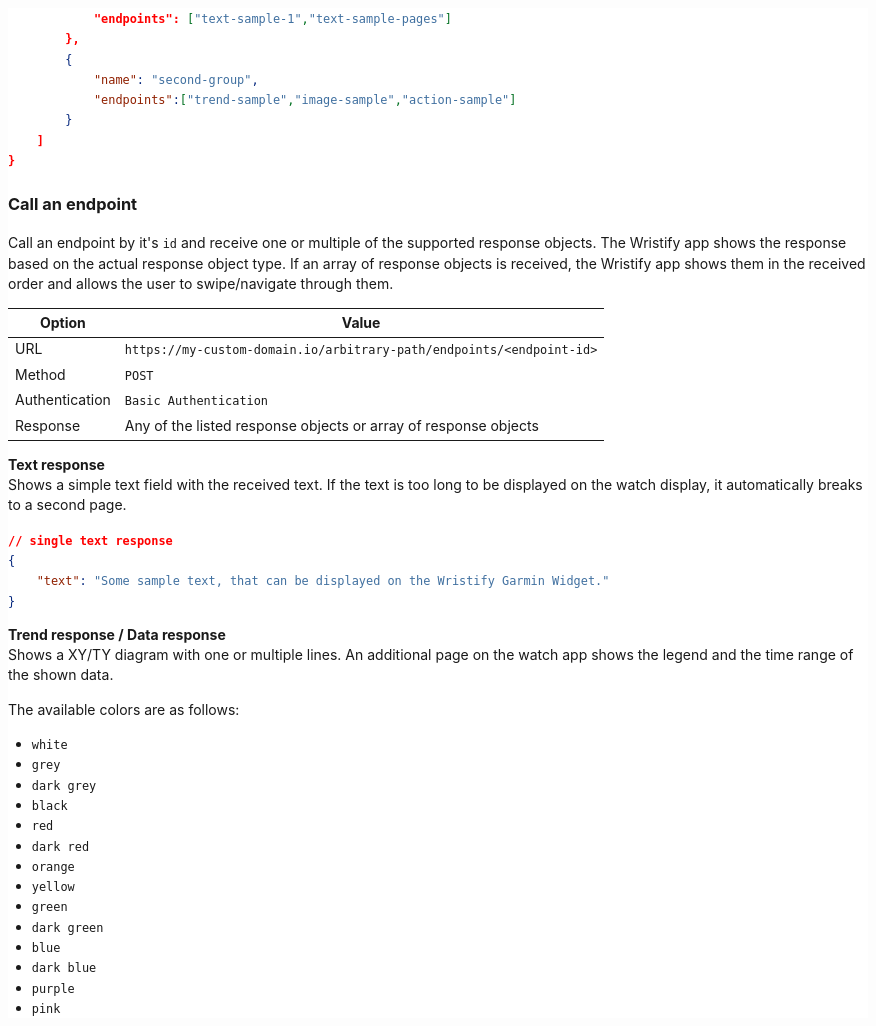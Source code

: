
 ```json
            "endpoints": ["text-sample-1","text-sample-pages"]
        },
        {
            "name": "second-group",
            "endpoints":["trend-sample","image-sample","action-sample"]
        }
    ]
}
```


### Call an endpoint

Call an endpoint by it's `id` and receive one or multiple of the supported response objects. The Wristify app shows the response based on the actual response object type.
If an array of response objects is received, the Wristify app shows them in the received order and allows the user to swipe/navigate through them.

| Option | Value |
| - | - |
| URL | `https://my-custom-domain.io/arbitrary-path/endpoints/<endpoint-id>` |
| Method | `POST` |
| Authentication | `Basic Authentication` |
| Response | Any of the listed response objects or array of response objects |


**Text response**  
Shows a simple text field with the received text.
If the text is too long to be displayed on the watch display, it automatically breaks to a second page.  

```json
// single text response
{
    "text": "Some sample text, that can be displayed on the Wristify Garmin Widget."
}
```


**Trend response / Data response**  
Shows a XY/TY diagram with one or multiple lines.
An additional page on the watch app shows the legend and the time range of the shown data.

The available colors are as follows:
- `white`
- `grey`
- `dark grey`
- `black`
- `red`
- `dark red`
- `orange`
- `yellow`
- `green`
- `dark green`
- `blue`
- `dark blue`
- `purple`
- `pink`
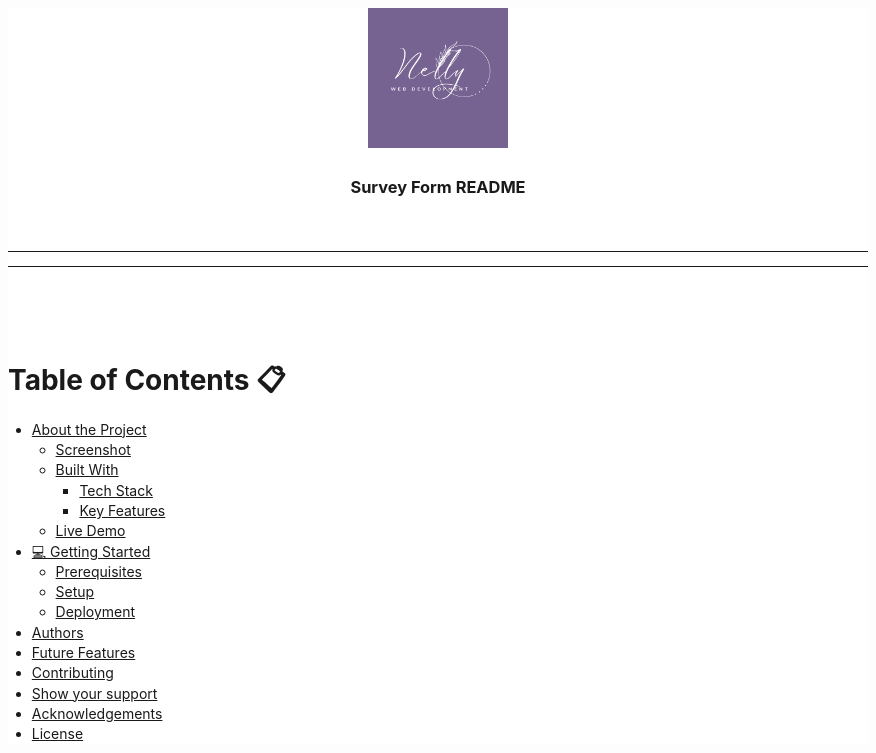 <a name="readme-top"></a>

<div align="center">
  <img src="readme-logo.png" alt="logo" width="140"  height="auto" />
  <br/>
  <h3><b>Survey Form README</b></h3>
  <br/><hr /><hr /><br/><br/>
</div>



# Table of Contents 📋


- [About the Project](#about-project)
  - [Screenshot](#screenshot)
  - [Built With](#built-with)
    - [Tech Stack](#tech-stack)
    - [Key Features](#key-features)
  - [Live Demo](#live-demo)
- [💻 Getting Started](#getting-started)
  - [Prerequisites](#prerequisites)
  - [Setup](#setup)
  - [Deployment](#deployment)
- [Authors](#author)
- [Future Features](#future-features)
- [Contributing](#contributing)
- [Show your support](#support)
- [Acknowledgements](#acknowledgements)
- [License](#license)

- - - - -

_What to work on:_
Scan the material above for lines holding "dark" and copy each of them.

_Result of the exercise:_
- `dark grey`
- `dark red`
- `dark green`
- `dark blue`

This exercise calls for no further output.